-- Required action --
Go through the listing and pick out each line with the word "USART" in it.

*** Opening of Listed entries ***

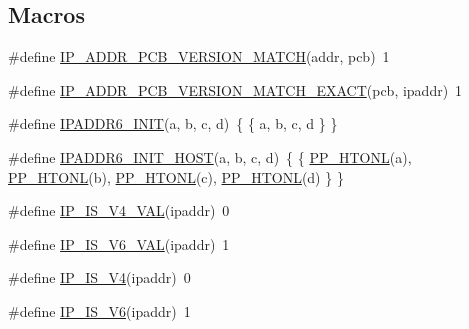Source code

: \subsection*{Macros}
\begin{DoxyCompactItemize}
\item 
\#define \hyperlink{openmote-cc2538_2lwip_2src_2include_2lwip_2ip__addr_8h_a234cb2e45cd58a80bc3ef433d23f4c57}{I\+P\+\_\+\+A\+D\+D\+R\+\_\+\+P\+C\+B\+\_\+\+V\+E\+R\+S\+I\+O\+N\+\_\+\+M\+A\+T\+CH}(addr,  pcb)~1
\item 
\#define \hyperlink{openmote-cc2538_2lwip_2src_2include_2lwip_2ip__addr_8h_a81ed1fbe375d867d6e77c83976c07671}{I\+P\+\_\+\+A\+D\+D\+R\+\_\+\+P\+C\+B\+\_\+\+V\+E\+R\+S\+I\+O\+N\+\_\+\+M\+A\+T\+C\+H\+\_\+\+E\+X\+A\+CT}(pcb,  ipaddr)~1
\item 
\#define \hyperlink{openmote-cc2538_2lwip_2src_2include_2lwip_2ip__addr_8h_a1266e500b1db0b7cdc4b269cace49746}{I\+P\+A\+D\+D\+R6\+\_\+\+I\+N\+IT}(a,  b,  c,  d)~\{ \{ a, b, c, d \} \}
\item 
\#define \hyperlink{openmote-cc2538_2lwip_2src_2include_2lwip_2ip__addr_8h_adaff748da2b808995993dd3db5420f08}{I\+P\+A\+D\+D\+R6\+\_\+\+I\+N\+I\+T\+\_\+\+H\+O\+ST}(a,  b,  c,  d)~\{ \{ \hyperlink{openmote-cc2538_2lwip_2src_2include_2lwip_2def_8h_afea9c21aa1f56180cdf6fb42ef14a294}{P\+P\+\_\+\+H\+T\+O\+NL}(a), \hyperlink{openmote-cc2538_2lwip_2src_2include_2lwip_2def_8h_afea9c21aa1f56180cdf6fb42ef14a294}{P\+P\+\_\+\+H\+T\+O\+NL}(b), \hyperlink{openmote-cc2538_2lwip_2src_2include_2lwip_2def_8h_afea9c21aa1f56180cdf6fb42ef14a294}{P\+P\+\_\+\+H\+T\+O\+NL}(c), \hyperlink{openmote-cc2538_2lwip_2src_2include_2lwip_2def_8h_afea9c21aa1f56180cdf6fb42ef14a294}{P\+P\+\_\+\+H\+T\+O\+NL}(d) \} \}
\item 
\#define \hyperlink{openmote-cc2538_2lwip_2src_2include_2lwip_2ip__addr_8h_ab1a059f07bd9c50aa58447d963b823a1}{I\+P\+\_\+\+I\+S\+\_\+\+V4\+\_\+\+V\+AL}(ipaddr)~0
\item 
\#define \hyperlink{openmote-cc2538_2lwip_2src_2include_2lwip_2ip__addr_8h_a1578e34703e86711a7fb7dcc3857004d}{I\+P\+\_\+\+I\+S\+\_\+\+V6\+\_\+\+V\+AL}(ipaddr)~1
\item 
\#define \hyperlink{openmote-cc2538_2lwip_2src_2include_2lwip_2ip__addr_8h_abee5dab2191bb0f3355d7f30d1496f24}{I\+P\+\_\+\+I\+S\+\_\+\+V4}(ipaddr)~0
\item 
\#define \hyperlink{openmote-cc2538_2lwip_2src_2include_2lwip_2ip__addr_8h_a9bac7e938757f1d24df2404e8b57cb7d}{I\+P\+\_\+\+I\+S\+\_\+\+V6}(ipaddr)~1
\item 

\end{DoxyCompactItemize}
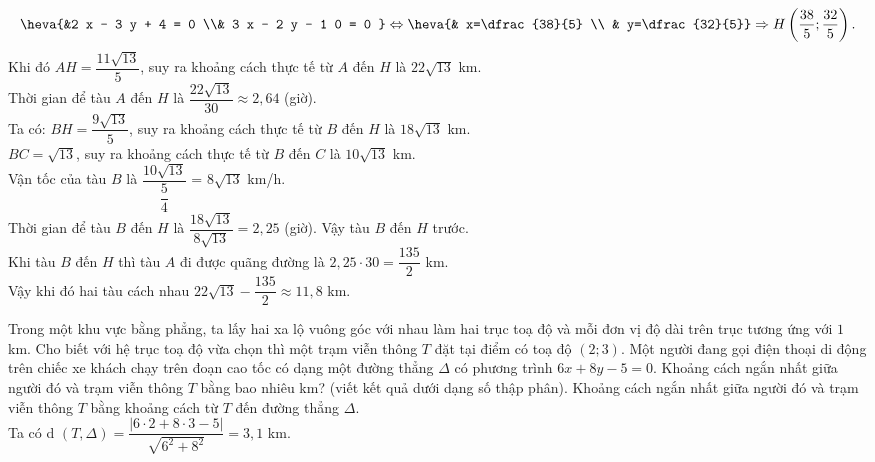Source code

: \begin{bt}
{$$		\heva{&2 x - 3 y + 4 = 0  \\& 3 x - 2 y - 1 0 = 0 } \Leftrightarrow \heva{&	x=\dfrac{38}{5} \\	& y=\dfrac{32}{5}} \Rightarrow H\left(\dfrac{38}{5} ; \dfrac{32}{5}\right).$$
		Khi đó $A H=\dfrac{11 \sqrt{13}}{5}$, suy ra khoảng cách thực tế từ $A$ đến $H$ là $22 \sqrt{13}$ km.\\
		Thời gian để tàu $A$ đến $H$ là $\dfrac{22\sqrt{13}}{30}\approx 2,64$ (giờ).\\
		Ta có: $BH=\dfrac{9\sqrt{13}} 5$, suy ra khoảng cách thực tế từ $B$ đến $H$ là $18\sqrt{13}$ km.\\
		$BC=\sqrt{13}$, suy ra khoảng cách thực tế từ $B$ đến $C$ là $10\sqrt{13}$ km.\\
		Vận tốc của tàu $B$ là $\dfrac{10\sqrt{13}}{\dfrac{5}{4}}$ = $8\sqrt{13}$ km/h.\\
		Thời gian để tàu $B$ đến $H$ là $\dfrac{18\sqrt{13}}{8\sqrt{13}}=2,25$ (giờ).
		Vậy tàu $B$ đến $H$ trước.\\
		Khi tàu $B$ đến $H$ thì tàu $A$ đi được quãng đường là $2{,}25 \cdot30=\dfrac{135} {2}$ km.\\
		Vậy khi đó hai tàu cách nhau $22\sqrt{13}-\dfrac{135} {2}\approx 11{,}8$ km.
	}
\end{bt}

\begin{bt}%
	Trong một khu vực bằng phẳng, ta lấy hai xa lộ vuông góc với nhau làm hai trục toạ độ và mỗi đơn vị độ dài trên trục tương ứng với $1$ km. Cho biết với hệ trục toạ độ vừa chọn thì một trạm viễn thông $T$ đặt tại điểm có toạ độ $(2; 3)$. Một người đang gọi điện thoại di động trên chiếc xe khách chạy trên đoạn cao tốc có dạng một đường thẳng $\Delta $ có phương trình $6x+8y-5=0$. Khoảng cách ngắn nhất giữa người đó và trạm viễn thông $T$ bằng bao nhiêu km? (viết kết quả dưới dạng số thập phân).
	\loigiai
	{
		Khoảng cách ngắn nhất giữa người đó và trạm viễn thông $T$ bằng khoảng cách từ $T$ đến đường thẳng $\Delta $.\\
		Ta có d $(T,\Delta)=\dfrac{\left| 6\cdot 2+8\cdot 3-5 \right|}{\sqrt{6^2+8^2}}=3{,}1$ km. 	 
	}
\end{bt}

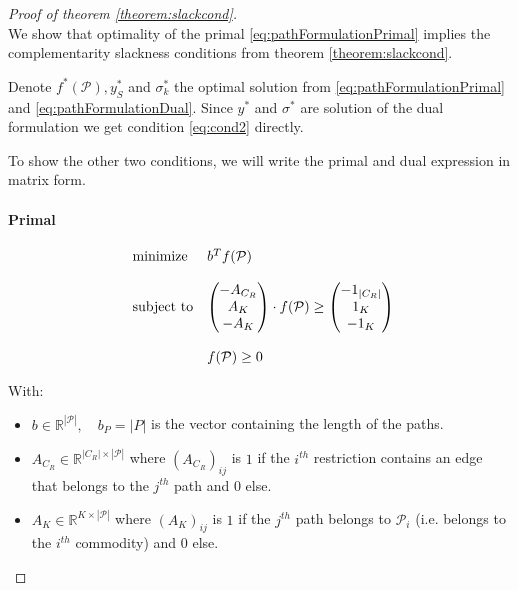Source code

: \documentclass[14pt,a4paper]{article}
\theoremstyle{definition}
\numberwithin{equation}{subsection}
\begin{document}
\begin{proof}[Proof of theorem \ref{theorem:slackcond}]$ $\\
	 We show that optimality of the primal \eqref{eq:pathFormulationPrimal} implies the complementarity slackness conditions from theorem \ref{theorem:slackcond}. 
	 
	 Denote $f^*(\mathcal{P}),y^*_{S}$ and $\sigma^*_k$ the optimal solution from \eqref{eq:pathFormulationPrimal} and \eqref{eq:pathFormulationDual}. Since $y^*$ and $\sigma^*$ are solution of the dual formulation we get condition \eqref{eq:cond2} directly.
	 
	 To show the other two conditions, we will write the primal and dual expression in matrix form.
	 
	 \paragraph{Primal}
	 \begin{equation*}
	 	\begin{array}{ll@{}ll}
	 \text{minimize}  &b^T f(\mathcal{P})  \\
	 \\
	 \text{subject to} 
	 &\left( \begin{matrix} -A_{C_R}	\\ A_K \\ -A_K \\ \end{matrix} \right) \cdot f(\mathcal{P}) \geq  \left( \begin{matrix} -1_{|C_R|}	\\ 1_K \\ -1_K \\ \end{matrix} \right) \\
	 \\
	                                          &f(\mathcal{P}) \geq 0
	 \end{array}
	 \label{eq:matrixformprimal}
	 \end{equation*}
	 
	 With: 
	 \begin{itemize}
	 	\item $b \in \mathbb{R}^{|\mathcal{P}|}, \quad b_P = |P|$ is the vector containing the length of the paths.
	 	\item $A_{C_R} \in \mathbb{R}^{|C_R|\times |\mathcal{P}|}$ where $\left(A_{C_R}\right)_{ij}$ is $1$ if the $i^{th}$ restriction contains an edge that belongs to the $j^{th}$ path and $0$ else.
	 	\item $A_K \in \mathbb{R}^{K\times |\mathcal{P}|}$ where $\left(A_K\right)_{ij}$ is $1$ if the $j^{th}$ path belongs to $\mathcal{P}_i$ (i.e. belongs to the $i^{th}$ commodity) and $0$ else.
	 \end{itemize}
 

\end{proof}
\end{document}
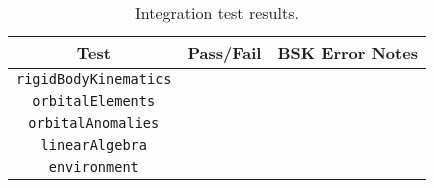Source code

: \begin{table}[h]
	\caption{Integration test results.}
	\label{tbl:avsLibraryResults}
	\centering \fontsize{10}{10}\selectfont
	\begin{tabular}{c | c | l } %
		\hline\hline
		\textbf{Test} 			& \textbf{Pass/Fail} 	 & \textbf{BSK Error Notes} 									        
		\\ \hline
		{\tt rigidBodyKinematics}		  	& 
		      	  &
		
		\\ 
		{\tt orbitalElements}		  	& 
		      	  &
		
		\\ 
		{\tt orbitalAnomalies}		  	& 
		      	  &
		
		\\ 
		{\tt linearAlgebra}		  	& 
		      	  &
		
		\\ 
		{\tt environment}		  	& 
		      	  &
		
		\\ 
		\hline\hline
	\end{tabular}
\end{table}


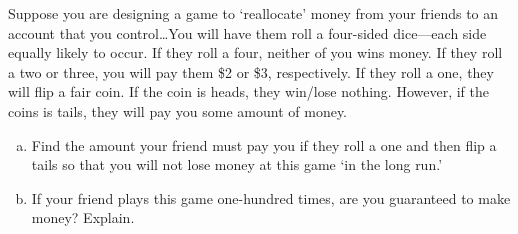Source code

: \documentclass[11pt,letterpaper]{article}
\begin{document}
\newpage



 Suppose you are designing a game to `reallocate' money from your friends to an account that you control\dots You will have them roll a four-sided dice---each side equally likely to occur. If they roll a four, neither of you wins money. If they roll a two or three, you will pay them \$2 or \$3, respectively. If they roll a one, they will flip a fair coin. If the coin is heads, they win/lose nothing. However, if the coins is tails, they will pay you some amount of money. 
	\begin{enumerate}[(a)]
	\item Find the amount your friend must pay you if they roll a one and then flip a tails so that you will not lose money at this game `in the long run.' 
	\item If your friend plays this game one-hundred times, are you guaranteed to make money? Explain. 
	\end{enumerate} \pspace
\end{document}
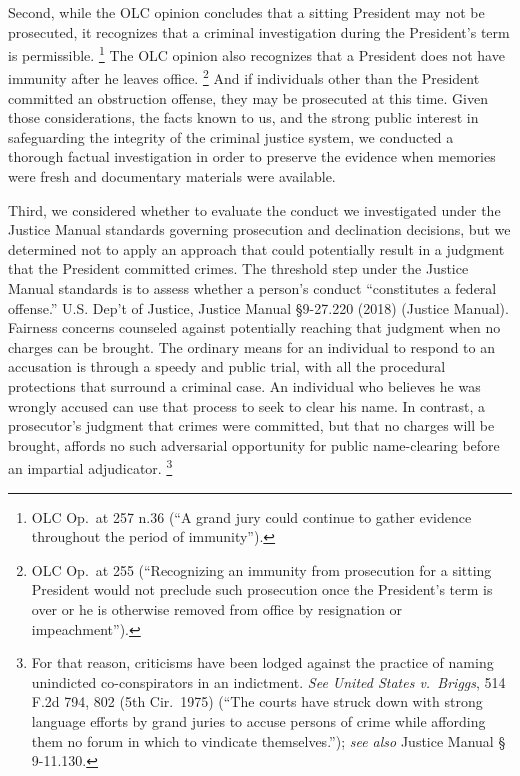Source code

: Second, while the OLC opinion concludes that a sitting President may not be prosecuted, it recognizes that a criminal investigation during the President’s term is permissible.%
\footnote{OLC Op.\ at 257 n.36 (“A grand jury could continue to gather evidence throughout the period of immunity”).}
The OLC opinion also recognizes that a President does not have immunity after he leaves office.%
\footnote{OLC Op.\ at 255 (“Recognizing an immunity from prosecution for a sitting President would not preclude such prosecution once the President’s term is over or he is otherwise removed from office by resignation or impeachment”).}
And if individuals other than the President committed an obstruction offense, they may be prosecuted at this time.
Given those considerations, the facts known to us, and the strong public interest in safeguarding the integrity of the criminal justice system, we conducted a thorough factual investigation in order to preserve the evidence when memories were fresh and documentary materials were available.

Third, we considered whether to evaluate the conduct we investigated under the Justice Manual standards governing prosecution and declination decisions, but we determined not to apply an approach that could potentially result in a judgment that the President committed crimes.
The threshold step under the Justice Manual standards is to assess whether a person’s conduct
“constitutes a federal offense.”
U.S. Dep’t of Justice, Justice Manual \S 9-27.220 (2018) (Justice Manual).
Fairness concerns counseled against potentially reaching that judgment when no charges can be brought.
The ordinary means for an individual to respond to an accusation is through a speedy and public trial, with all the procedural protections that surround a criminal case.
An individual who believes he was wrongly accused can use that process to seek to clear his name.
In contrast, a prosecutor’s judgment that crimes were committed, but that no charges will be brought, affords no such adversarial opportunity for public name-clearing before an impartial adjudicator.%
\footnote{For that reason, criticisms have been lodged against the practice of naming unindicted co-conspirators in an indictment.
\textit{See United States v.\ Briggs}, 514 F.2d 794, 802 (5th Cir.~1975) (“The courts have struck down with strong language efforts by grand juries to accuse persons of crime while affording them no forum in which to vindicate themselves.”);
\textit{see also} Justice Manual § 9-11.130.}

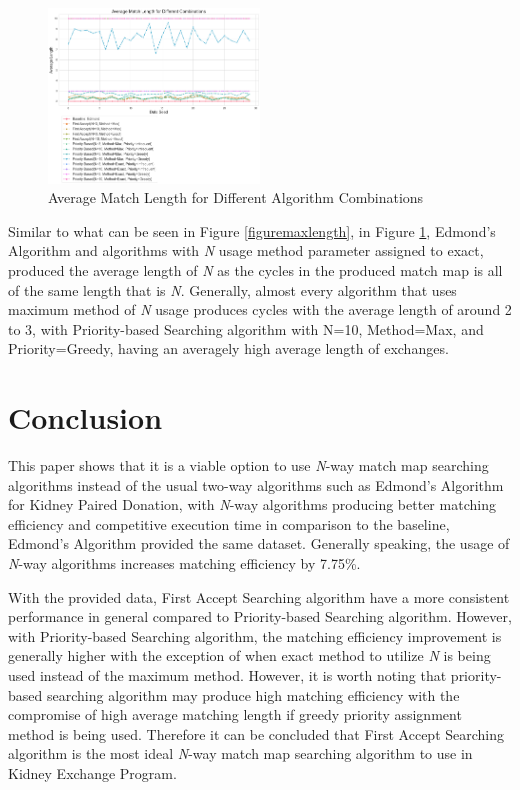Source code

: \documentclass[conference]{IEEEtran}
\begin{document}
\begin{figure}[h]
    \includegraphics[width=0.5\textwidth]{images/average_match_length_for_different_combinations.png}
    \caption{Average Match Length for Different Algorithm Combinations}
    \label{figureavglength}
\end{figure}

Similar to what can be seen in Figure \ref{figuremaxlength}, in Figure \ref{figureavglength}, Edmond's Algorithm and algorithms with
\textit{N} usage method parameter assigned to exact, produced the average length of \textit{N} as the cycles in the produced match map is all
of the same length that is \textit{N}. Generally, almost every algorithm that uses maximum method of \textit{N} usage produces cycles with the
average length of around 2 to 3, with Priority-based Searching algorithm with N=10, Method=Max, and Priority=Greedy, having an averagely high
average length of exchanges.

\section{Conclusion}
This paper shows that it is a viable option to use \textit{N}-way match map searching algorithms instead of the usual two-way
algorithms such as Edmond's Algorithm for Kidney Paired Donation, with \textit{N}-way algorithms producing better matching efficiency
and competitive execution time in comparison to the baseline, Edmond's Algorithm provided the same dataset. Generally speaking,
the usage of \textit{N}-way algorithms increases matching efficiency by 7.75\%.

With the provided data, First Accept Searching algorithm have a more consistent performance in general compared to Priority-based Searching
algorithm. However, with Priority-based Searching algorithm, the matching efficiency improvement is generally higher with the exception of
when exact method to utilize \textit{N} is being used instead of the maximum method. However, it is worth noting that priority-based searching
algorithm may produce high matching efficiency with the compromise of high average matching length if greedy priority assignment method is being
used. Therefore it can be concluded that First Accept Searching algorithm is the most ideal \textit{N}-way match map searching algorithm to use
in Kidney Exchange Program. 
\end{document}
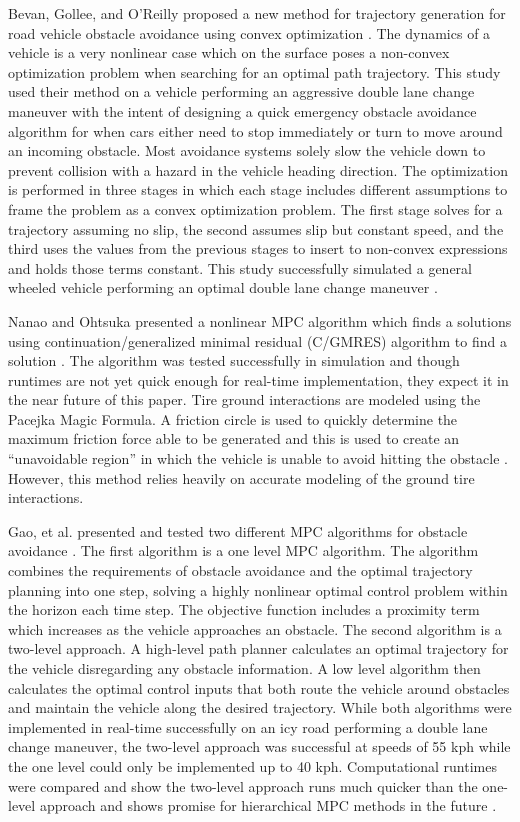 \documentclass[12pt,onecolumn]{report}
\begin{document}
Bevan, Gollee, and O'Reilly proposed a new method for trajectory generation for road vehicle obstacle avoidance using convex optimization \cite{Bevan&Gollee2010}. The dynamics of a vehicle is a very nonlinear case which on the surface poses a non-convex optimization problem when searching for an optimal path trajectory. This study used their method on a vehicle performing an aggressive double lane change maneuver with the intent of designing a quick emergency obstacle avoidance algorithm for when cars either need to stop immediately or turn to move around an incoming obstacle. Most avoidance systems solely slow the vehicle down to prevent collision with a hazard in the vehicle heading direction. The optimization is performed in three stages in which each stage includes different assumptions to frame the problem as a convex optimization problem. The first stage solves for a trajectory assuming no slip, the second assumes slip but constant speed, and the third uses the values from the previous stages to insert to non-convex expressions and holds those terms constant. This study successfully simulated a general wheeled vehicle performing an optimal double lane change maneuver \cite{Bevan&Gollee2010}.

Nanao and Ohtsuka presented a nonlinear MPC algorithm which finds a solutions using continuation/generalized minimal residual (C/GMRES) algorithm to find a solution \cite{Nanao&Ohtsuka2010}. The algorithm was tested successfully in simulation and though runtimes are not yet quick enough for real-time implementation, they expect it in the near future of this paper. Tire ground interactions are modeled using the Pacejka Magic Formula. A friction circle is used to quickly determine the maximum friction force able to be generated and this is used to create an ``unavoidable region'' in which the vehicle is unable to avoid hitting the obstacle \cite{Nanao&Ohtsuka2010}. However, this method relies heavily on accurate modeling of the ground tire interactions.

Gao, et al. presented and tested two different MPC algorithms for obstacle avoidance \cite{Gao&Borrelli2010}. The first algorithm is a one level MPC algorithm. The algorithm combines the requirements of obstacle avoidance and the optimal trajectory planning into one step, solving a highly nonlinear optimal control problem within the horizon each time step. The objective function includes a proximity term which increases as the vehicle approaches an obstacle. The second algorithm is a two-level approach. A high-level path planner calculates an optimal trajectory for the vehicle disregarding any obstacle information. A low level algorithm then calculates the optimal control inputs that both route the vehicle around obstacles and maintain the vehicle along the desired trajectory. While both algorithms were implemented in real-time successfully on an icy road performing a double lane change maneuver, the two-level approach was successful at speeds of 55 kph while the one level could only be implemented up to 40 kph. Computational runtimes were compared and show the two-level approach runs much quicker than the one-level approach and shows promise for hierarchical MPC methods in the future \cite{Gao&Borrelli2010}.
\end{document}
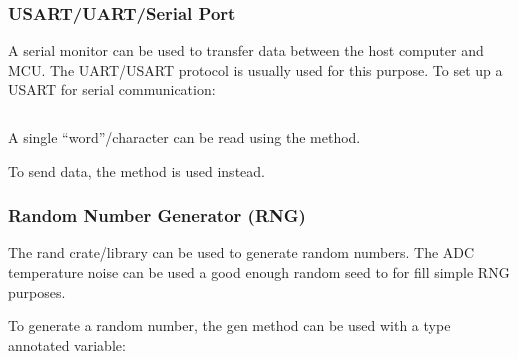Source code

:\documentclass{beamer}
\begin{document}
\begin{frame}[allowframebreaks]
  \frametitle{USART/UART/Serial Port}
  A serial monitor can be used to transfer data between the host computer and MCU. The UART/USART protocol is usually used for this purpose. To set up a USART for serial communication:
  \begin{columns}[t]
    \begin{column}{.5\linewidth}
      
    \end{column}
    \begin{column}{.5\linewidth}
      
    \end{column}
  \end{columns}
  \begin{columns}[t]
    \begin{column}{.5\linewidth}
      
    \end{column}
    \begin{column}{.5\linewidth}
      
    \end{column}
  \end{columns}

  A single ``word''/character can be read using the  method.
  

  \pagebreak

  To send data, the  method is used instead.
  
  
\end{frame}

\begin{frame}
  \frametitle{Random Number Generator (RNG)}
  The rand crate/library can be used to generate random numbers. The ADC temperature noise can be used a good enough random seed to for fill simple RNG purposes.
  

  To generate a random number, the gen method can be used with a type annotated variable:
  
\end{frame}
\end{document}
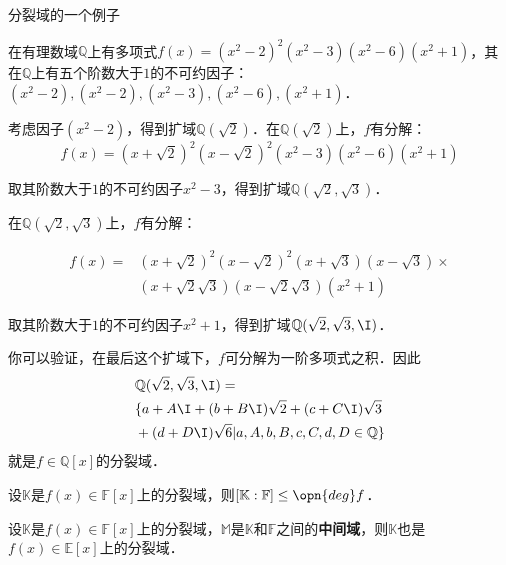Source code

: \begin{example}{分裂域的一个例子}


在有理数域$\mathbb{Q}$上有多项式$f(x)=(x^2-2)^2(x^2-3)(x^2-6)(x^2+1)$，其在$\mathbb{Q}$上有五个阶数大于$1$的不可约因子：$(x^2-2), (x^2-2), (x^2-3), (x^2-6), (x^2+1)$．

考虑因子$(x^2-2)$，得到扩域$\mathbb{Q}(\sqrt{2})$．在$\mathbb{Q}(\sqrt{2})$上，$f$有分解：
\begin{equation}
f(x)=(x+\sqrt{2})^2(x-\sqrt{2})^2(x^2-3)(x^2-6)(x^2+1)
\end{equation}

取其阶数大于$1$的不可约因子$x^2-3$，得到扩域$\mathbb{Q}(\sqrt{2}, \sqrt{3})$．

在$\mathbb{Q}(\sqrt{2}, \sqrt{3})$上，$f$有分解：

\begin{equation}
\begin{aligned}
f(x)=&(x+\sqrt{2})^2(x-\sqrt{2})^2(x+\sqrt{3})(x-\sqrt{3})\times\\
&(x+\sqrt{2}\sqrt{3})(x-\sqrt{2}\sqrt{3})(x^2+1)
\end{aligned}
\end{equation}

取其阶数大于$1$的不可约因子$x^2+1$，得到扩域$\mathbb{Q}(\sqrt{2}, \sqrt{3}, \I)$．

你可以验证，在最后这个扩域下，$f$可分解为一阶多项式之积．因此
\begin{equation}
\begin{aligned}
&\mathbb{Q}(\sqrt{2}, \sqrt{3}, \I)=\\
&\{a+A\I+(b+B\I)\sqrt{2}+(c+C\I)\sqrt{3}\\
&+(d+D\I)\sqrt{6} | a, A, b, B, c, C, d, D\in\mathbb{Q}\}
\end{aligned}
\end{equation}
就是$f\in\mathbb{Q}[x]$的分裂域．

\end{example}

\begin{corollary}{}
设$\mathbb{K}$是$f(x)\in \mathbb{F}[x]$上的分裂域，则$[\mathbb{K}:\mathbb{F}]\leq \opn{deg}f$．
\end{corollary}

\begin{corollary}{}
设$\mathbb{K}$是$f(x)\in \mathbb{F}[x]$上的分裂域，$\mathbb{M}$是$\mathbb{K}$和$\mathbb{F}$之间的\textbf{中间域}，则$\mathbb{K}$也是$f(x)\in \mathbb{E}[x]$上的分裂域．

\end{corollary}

*** Close of Listed entries ***

-- Solution below --
  \frametitle{USART/UART/Serial Port}
  A serial monitor can be used to transfer data between the host computer and MCU. The UART/USART protocol is usually used for this purpose. To set up a USART for serial communication:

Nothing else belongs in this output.